## Stored data
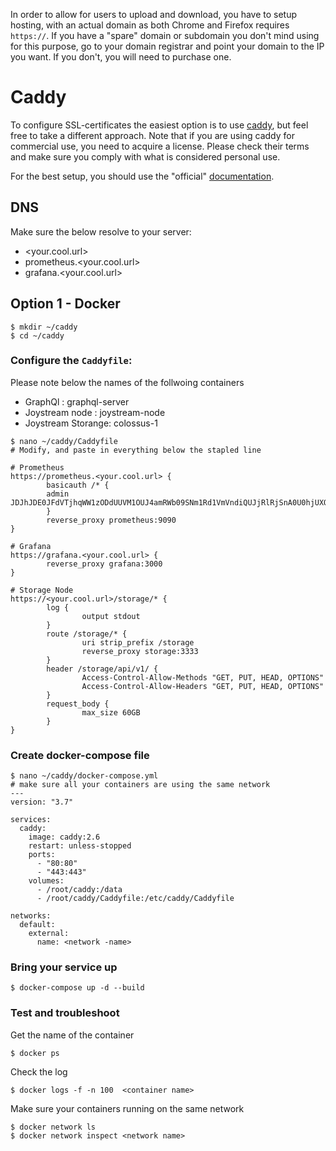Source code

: 
In order to allow for users to upload and download, you have to setup hosting, with an actual domain as both Chrome and Firefox requires `https://`. If you have a "spare" domain or subdomain you don't mind using for this purpose, go to your domain registrar and point your domain to the IP you want. If you don't, you will need to purchase one.

# Caddy
To configure SSL-certificates the easiest option is to use [caddy](https://caddyserver.com/), but feel free to take a different approach. Note that if you are using caddy for commercial use, you need to acquire a license. Please check their terms and make sure you comply with what is considered personal use.

For the best setup, you should use the "official" [documentation](https://caddyserver.com/docs/).

## DNS

Make sure the below resolve to your server:
- <your.cool.url>
- prometheus.<your.cool.url>
- grafana.<your.cool.url>

## Option 1 - Docker 

```
$ mkdir ~/caddy
$ cd ~/caddy

```

### Configure the `Caddyfile`:

Please note below the names of the follwoing containers
- GraphQl           : graphql-server
- Joystream node    : joystream-node
- Joystream Storange: colossus-1


```
$ nano ~/caddy/Caddyfile
# Modify, and paste in everything below the stapled line

# Prometheus
https://prometheus.<your.cool.url> {
        basicauth /* {
        admin JDJhJDE0JFdVTjhqWW1zODdUUVM1OUJ4amRWb09SNm1Rd1VmVndiQUJjRlRjSnA0U0hjUXQ0bXZIT0Ft
        }
        reverse_proxy prometheus:9090
}

# Grafana
https://grafana.<your.cool.url> {
        reverse_proxy grafana:3000
}

# Storage Node
https://<your.cool.url>/storage/* {
        log {
                output stdout
        }
        route /storage/* {
                uri strip_prefix /storage
                reverse_proxy storage:3333
        }
        header /storage/api/v1/ {
                Access-Control-Allow-Methods "GET, PUT, HEAD, OPTIONS"
                Access-Control-Allow-Headers "GET, PUT, HEAD, OPTIONS"
        }
        request_body {
                max_size 60GB
        }
}

```
### Create docker-compose file

```
$ nano ~/caddy/docker-compose.yml
# make sure all your containers are using the same network
---
version: "3.7"

services:
  caddy:
    image: caddy:2.6
    restart: unless-stopped
    ports:
      - "80:80"
      - "443:443"
    volumes:
      - /root/caddy:/data
      - /root/caddy/Caddyfile:/etc/caddy/Caddyfile

networks:
  default:
    external:
      name: <network -name>
```

### Bring your service up
```
$ docker-compose up -d --build
```


### Test and troubleshoot 

Get the name of the container
```
$ docker ps 
```

Check the log
```
$ docker logs -f -n 100  <container name>
```


Make sure your containers running on the same network
```
$ docker network ls
$ docker network inspect <network name>
```

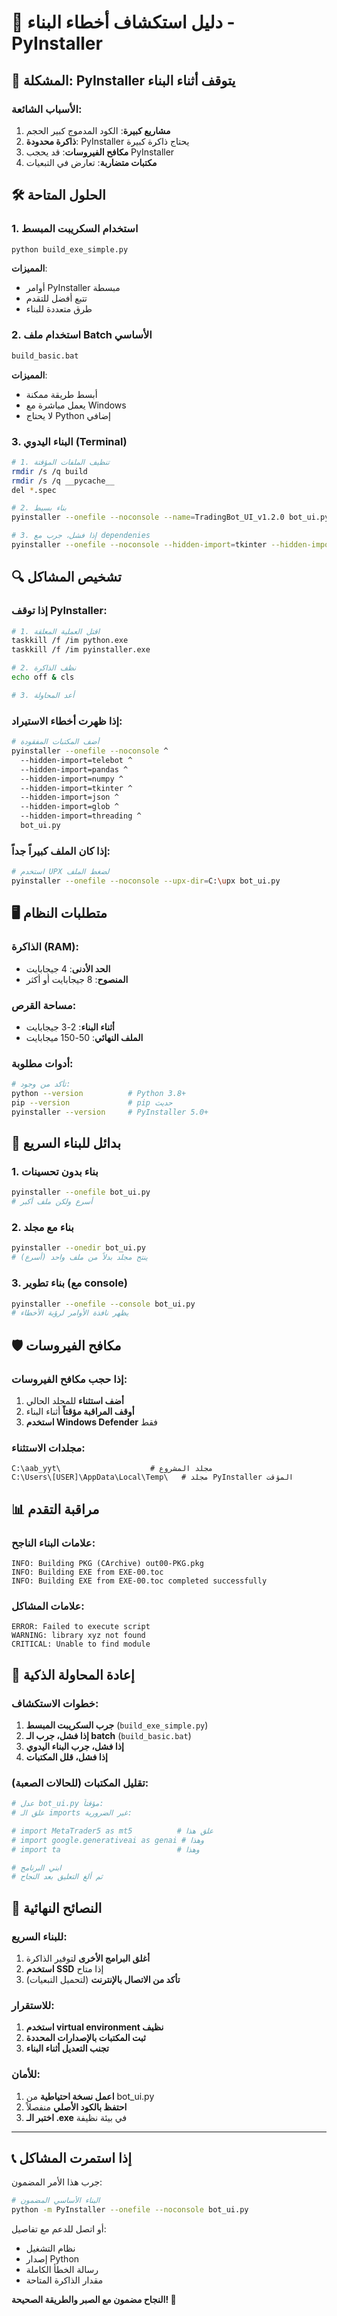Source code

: # 🔧 دليل استكشاف أخطاء البناء - PyInstaller

## 🚨 المشكلة: PyInstaller يتوقف أثناء البناء

### الأسباب الشائعة:
1. **مشاريع كبيرة**: الكود المدموج كبير الحجم
2. **ذاكرة محدودة**: PyInstaller يحتاج ذاكرة كبيرة
3. **مكافح الفيروسات**: قد يحجب PyInstaller
4. **مكتبات متضاربة**: تعارض في التبعيات

## 🛠️ الحلول المتاحة

### 1. استخدام السكريبت المبسط
```bash
python build_exe_simple.py
```
**المميزات**:
- أوامر PyInstaller مبسطة
- تتبع أفضل للتقدم
- طرق متعددة للبناء

### 2. استخدام ملف Batch الأساسي
```bash
build_basic.bat
```
**المميزات**:
- أبسط طريقة ممكنة
- يعمل مباشرة مع Windows
- لا يحتاج Python إضافي

### 3. البناء اليدوي (Terminal)
```bash
# 1. تنظيف الملفات المؤقتة
rmdir /s /q build
rmdir /s /q __pycache__
del *.spec

# 2. بناء بسيط
pyinstaller --onefile --noconsole --name=TradingBot_UI_v1.2.0 bot_ui.py

# 3. إذا فشل، جرب مع dependenies
pyinstaller --onefile --noconsole --hidden-import=tkinter --hidden-import=json bot_ui.py
```

## 🔍 تشخيص المشاكل

### إذا توقف PyInstaller:
```bash
# 1. اقتل العملية المعلقة
taskkill /f /im python.exe
taskkill /f /im pyinstaller.exe

# 2. نظف الذاكرة
echo off & cls

# 3. أعد المحاولة
```

### إذا ظهرت أخطاء الاستيراد:
```bash
# أضف المكتبات المفقودة
pyinstaller --onefile --noconsole ^
  --hidden-import=telebot ^
  --hidden-import=pandas ^
  --hidden-import=numpy ^
  --hidden-import=tkinter ^
  --hidden-import=json ^
  --hidden-import=glob ^
  --hidden-import=threading ^
  bot_ui.py
```

### إذا كان الملف كبيراً جداً:
```bash
# استخدم UPX لضغط الملف
pyinstaller --onefile --noconsole --upx-dir=C:\upx bot_ui.py
```

## 🖥️ متطلبات النظام

### الذاكرة (RAM):
- **الحد الأدنى**: 4 جيجابايت
- **المنصوح**: 8 جيجابايت أو أكثر

### مساحة القرص:
- **أثناء البناء**: 2-3 جيجابايت
- **الملف النهائي**: 50-150 ميجابايت

### أدوات مطلوبة:
```bash
# تأكد من وجود:
python --version          # Python 3.8+
pip --version             # pip حديث
pyinstaller --version     # PyInstaller 5.0+
```

## 🚀 بدائل للبناء السريع

### 1. بناء بدون تحسينات
```bash
pyinstaller --onefile bot_ui.py
# أسرع ولكن ملف أكبر
```

### 2. بناء مع مجلد
```bash
pyinstaller --onedir bot_ui.py
# ينتج مجلد بدلاً من ملف واحد (أسرع)
```

### 3. بناء تطوير (مع console)
```bash
pyinstaller --onefile --console bot_ui.py
# يظهر نافذة الأوامر لرؤية الأخطاء
```

## 🛡️ مكافح الفيروسات

### إذا حجب مكافح الفيروسات:
1. **أضف استثناء** للمجلد الحالي
2. **أوقف المراقبة مؤقتاً** أثناء البناء
3. **استخدم Windows Defender** فقط

### مجلدات الاستثناء:
```
C:\aab_yyt\                    # مجلد المشروع
C:\Users\[USER]\AppData\Local\Temp\   # مجلد PyInstaller المؤقت
```

## 📊 مراقبة التقدم

### علامات البناء الناجح:
```
INFO: Building PKG (CArchive) out00-PKG.pkg
INFO: Building EXE from EXE-00.toc
INFO: Building EXE from EXE-00.toc completed successfully
```

### علامات المشاكل:
```
ERROR: Failed to execute script
WARNING: library xyz not found
CRITICAL: Unable to find module
```

## 🔄 إعادة المحاولة الذكية

### خطوات الاستكشاف:
1. **جرب السكريبت المبسط** (`build_exe_simple.py`)
2. **إذا فشل، جرب الـ batch** (`build_basic.bat`)
3. **إذا فشل، جرب البناء اليدوي**
4. **إذا فشل، قلل المكتبات**

### تقليل المكتبات (للحالات الصعبة):
```python
# عدل bot_ui.py مؤقتاً:
# علق الـ imports غير الضرورية:

# import MetaTrader5 as mt5          # علق هذا
# import google.generativeai as genai # وهذا
# import ta                          # وهذا

# ابني البرنامج
# ثم ألغِ التعليق بعد النجاح
```

## 🎯 النصائح النهائية

### للبناء السريع:
1. **أغلق البرامج الأخرى** لتوفير الذاكرة
2. **استخدم SSD** إذا متاح
3. **تأكد من الاتصال بالإنترنت** (لتحميل التبعيات)

### للاستقرار:
1. **استخدم virtual environment نظيف**
2. **ثبت المكتبات بالإصدارات المحددة**
3. **تجنب التعديل أثناء البناء**

### للأمان:
1. **اعمل نسخة احتياطية** من bot_ui.py
2. **احتفظ بالكود الأصلي** منفصلاً
3. **اختبر الـ .exe** في بيئة نظيفة

---

## 📞 إذا استمرت المشاكل

جرب هذا الأمر المضمون:
```bash
# البناء الأساسي المضمون
python -m PyInstaller --onefile --noconsole bot_ui.py
```

أو اتصل للدعم مع تفاصيل:
- نظام التشغيل
- إصدار Python
- رسالة الخطأ الكاملة
- مقدار الذاكرة المتاحة

**النجاح مضمون مع الصبر والطريقة الصحيحة! 🚀**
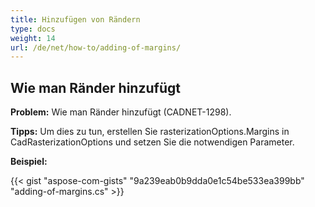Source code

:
 ```yaml
---
title: Hinzufügen von Rändern
type: docs
weight: 14
url: /de/net/how-to/adding-of-margins/
---
```


## **Wie man Ränder hinzufügt**

**Problem:** Wie man Ränder hinzufügt (CADNET-1298).

**Tipps:** Um dies zu tun, erstellen Sie rasterizationOptions.Margins in CadRasterizationOptions und setzen Sie die notwendigen Parameter.

**Beispiel:**

{{< gist "aspose-com-gists" "9a239eab0b9dda0e1c54be533ea399bb" "adding-of-margins.cs" >}}

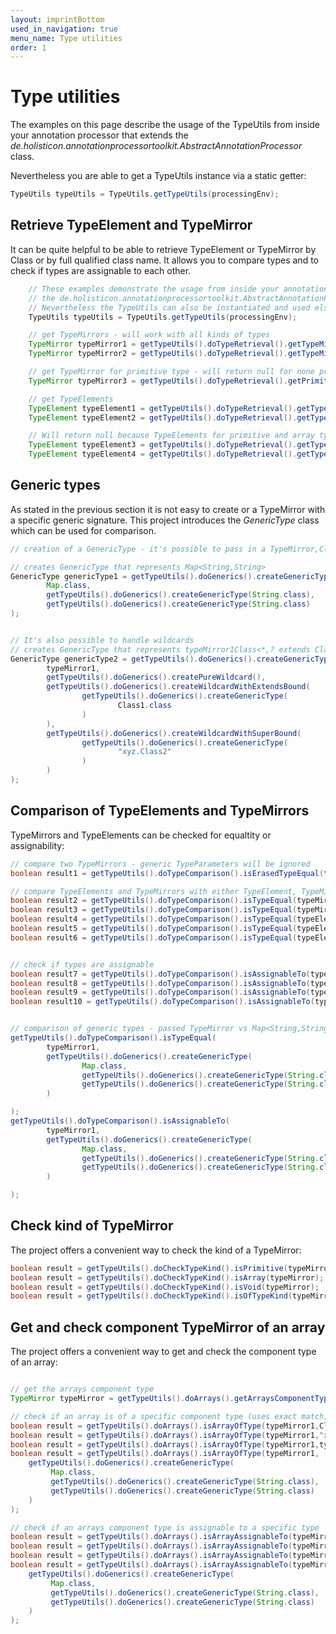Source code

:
 ```yaml
---
layout: imprintBottom
used_in_navigation: true
menu_name: Type utilities
order: 1
---
```

# Type utilities

The examples on this page describe the usage of the TypeUtils from inside your annotation processor that extends the *de.holisticon.annotationprocessortoolkit.AbstractAnnotationProcessor* class.

Nevertheless you are able to get a TypeUtils instance via a static getter:

```java
TypeUtils typeUtils = TypeUtils.getTypeUtils(processingEnv);
```

## Retrieve TypeElement and TypeMirror

It can be quite helpful to be able to retrieve TypeElement or TypeMirror by Class or by full qualified class name.
It allows you to compare types and to check if types are assignable to each other.

```java
    // These examples demonstrate the usage from inside your annotation processor that extends
    // the de.holisticon.annotationprocessortoolkit.AbstractAnnotationProcessor class.
    // Nevertheless the TypeUtils can also be instantiated and used elsewhere by calling the following
    TypeUtils typeUtils = TypeUtils.getTypeUtils(processingEnv);

    // get TypeMirrors - will work with all kinds of types
    TypeMirror typeMirror1 = getTypeUtils().doTypeRetrieval().getTypeMirror(String.class);
    TypeMirror typeMirror2 = getTypeUtils().doTypeRetrieval().getTypeMirror("xyz.YourClass");

    // get TypeMirror for primitive type - will return null for none primitive types
    TypeMirror typeMirror3 = getTypeUtils().doTypeRetrieval().getPrimitiveTypeMirror(Long.class);

    // get TypeElements
    TypeElement typeElement1 = getTypeUtils().doTypeRetrieval().getTypeElement(String.class);
    TypeElement typeElement2 = getTypeUtils().doTypeRetrieval().getTypeElement("xyz.YourClass");

    // Will return null because TypeElements for primitive and array types doesn't exist
    TypeElement typeElement3 = getTypeUtils().doTypeRetrieval().getTypeElement(String[].class);
    TypeElement typeElement4 = getTypeUtils().doTypeRetrieval().getTypeElement(Long.class);
```


## Generic types

As stated in the previous section it is not easy to create or a TypeMirror with a specific generic signature.
This project introduces the *GenericType* class which can be used for comparison.

```java
// creation of a GenericType - it's possible to pass in a TypeMirror,Class or full qualified class name as first parameter

// creates GenericType that represents Map<String,String>
GenericType genericType1 = getTypeUtils().doGenerics().createGenericType(
        Map.class,
        getTypeUtils().doGenerics().createGenericType(String.class),
        getTypeUtils().doGenerics().createGenericType(String.class)
);


// It's also possible to handle wildcards
// creates GenericType that represents typeMirror1Class<*,? extends Class1, ? super xyz.Class2>
GenericType genericType2 = getTypeUtils().doGenerics().createGenericType(
        typeMirror1,
        getTypeUtils().doGenerics().createPureWildcard(),
        getTypeUtils().doGenerics().createWildcardWithExtendsBound(
                getTypeUtils().doGenerics().createGenericType(
                        Class1.class
                )
        ),
        getTypeUtils().doGenerics().createWildcardWithSuperBound(
                getTypeUtils().doGenerics().createGenericType(
                        "xyz.Class2"
                )
        )
);
```

## Comparison of TypeElements and TypeMirrors

TypeMirrors and TypeElements can be checked for equaltity or assignability:

```java
// compare two TypeMirrors - generic TypeParameters will be ignored
boolean result1 = getTypeUtils().doTypeComparison().isErasedTypeEqual(typeMirror1, typeMirror2);

// compare TypeElements and TypeMirrors with either TypeElement, TypeMirror or Class
boolean result2 = getTypeUtils().doTypeComparison().isTypeEqual(typeMirror1, String.class);
boolean result3 = getTypeUtils().doTypeComparison().isTypeEqual(typeMirror1, typeMirror2);
boolean result4 = getTypeUtils().doTypeComparison().isTypeEqual(typeElement1, String.class);
boolean result5 = getTypeUtils().doTypeComparison().isTypeEqual(typeElement1, typeMirror2);
boolean result6 = getTypeUtils().doTypeComparison().isTypeEqual(typeElement1, typeElement2);


// check if types are assignable
boolean result7 = getTypeUtils().doTypeComparison().isAssignableTo(typeElement1, String.class);
boolean result8 = getTypeUtils().doTypeComparison().isAssignableTo(typeElement1, typeMirror2);
boolean result9 = getTypeUtils().doTypeComparison().isAssignableTo(typeElement1, typeElement2);
boolean result10 = getTypeUtils().doTypeComparison().isAssignableTo(typeMirror1, typeMirror2);


// comparison of generic types - passed TypeMirror vs Map<String,String>
getTypeUtils().doTypeComparison().isTypeEqual(
        typeMirror1,
        getTypeUtils().doGenerics().createGenericType(
                Map.class,
                getTypeUtils().doGenerics().createGenericType(String.class),
                getTypeUtils().doGenerics().createGenericType(String.class)
        )

);
getTypeUtils().doTypeComparison().isAssignableTo(
        typeMirror1,
        getTypeUtils().doGenerics().createGenericType(
                Map.class,
                getTypeUtils().doGenerics().createGenericType(String.class),
                getTypeUtils().doGenerics().createGenericType(String.class)
        )

);
```

## Check kind of TypeMirror

The project offers a convenient way to check the kind of a TypeMirror:

```java
boolean result = getTypeUtils().doCheckTypeKind().isPrimitive(typeMirror);
boolean result = getTypeUtils().doCheckTypeKind().isArray(typeMirror);
boolean result = getTypeUtils().doCheckTypeKind().isVoid(typeMirror);
boolean result = getTypeUtils().doCheckTypeKind().isOfTypeKind(typeMirror, typeKind);
```

## Get and check component TypeMirror of an array

The project offers a convenient way to get and check the component type of an array:

```java

// get the arrays component type
TypeMirror typeMirror = getTypeUtils().doArrays().getArraysComponentType(typeMirror1);

// check if an array is of a specific component type (uses exact match)
boolean result = getTypeUtils().doArrays().isArrayOfType(typeMirror1,Class1.class);
boolean result = getTypeUtils().doArrays().isArrayOfType(typeMirror1,"xyz.Class1");
boolean result = getTypeUtils().doArrays().isArrayOfType(typeMirror1,typeMirror2);
boolean result = getTypeUtils().doArrays().isArrayOfType(typeMirror1,
    getTypeUtils().doGenerics().createGenericType(
         Map.class,
         getTypeUtils().doGenerics().createGenericType(String.class),
         getTypeUtils().doGenerics().createGenericType(String.class)
    )
);

// check if an arrays component type is assignable to a specific type
boolean result = getTypeUtils().doArrays().isArrayAssignableTo(typeMirror1,Class1.class);
boolean result = getTypeUtils().doArrays().isArrayAssignableTo(typeMirror1,"xyz.Class1");
boolean result = getTypeUtils().doArrays().isArrayAssignableTo(typeMirror1,typeMirror2);
boolean result = getTypeUtils().doArrays().isArrayAssignableTo(typeMirror1,
    getTypeUtils().doGenerics().createGenericType(
         Map.class,
         getTypeUtils().doGenerics().createGenericType(String.class),
         getTypeUtils().doGenerics().createGenericType(String.class)
    )
);

```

## Description of the task
Scan the records above. Return every line with "version" in it.

## Result of this task
version: "3.7"
python --version          # Python 3.8+
pip --version             # pip حديث
pyinstaller --version     # PyInstaller 5.0+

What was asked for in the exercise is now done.